_Assigned task_
Write each entry down again precisely, skipping nothing.

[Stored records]
******************************

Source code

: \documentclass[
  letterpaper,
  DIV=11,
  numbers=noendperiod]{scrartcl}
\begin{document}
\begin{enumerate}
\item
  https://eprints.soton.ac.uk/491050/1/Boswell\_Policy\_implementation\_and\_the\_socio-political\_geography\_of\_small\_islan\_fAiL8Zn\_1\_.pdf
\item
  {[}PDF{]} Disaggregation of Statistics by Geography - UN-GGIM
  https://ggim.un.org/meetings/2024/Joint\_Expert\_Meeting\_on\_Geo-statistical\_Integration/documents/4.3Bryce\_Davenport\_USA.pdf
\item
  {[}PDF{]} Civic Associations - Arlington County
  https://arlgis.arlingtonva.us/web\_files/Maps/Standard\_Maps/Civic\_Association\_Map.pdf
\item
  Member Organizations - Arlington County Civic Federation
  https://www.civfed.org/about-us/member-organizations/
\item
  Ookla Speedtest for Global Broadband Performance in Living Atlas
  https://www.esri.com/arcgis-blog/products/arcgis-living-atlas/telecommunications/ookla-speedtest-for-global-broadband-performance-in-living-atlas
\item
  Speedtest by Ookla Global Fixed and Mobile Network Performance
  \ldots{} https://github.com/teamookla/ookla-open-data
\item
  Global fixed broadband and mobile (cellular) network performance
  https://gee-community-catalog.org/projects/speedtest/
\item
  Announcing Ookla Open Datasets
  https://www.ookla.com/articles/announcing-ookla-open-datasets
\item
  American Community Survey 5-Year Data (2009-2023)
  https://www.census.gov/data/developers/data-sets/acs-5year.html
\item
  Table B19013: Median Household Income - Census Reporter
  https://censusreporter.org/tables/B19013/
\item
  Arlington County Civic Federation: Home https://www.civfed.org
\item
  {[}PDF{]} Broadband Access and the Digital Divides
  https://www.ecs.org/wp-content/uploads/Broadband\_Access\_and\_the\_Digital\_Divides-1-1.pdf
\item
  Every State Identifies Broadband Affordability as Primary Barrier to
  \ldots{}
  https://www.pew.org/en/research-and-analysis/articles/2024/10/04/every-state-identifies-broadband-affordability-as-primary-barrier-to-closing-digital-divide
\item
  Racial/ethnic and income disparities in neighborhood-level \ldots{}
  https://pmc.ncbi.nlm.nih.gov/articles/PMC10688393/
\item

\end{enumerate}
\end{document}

******************************

_Written response_
Source code

: \documentclass[
  letterpaper,
  DIV=11,
  numbers=noendperiod]{scrartcl}
\begin{document}
\begin{enumerate}
\item
  https://eprints.soton.ac.uk/491050/1/Boswell\_Policy\_implementation\_and\_the\_socio-political\_geography\_of\_small\_islan\_fAiL8Zn\_1\_.pdf
\item
  {[}PDF{]} Disaggregation of Statistics by Geography - UN-GGIM
  https://ggim.un.org/meetings/2024/Joint\_Expert\_Meeting\_on\_Geo-statistical\_Integration/documents/4.3Bryce\_Davenport\_USA.pdf
\item
  {[}PDF{]} Civic Associations - Arlington County
  https://arlgis.arlingtonva.us/web\_files/Maps/Standard\_Maps/Civic\_Association\_Map.pdf
\item
  Member Organizations - Arlington County Civic Federation
  https://www.civfed.org/about-us/member-organizations/
\item
  Ookla Speedtest for Global Broadband Performance in Living Atlas
  https://www.esri.com/arcgis-blog/products/arcgis-living-atlas/telecommunications/ookla-speedtest-for-global-broadband-performance-in-living-atlas
\item
  Speedtest by Ookla Global Fixed and Mobile Network Performance
  \ldots{} https://github.com/teamookla/ookla-open-data
\item
  Global fixed broadband and mobile (cellular) network performance
  https://gee-community-catalog.org/projects/speedtest/
\item
  Announcing Ookla Open Datasets
  https://www.ookla.com/articles/announcing-ookla-open-datasets
\item
  American Community Survey 5-Year Data (2009-2023)
  https://www.census.gov/data/developers/data-sets/acs-5year.html
\item
  Table B19013: Median Household Income - Census Reporter
  https://censusreporter.org/tables/B19013/
\item
  Arlington County Civic Federation: Home https://www.civfed.org
\item
  {[}PDF{]} Broadband Access and the Digital Divides
  https://www.ecs.org/wp-content/uploads/Broadband\_Access\_and\_the\_Digital\_Divides-1-1.pdf
\item
  Every State Identifies Broadband Affordability as Primary Barrier to
  \ldots{}
  https://www.pew.org/en/research-and-analysis/articles/2024/10/04/every-state-identifies-broadband-affordability-as-primary-barrier-to-closing-digital-divide
\item
  Racial/ethnic and income disparities in neighborhood-level \ldots{}
  https://pmc.ncbi.nlm.nih.gov/articles/PMC10688393/
\item

\end{enumerate}
\end{document}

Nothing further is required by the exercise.